Entries taken from a collection
::::

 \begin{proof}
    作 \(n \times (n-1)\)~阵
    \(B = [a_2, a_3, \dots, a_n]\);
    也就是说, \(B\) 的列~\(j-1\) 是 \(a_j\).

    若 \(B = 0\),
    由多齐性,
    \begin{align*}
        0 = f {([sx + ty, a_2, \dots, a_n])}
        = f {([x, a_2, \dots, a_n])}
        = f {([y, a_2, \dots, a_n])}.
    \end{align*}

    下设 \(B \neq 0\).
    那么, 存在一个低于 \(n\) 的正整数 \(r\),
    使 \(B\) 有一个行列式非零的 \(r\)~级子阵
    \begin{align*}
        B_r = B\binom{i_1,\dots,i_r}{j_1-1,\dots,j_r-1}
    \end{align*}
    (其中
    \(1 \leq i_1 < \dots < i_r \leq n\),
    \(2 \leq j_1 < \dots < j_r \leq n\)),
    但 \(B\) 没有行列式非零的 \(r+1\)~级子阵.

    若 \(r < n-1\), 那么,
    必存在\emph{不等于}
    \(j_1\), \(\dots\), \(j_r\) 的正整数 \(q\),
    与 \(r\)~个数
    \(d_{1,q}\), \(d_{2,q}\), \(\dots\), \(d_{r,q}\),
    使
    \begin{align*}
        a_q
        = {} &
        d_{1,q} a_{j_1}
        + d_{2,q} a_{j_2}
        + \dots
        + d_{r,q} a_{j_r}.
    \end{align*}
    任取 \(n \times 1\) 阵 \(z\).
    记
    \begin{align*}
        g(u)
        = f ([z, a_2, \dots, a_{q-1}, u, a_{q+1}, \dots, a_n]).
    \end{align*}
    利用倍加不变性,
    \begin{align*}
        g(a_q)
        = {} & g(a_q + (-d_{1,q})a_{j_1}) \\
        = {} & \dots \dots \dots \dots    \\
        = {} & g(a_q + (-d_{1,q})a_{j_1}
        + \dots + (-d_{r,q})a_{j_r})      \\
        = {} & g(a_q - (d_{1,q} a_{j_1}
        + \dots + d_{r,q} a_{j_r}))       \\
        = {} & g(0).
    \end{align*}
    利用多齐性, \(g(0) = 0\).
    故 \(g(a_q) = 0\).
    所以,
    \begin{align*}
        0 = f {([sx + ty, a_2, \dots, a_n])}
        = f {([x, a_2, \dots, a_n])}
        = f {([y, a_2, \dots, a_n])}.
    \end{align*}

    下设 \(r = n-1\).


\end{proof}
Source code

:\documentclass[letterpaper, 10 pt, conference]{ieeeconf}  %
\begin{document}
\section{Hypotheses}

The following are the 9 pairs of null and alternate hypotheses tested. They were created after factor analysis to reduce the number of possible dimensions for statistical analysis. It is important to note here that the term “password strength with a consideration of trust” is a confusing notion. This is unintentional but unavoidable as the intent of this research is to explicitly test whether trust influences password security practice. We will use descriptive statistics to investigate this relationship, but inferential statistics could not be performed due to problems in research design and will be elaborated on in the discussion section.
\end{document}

::::

> **What to work on**
Using the records above, copy each line that contains "section".

> **Solved problem**
\section{Hypotheses}
The following are the 9 pairs of null and alternate hypotheses tested. They were created after factor analysis to reduce the number of possible dimensions for statistical analysis. It is important to note here that the term “password strength with a consideration of trust” is a confusing notion. This is unintentional but unavoidable as the intent of this research is to explicitly test whether trust influences password security practice. We will use descriptive statistics to investigate this relationship, but inferential statistics could not be performed due to problems in research design and will be elaborated on in the discussion section.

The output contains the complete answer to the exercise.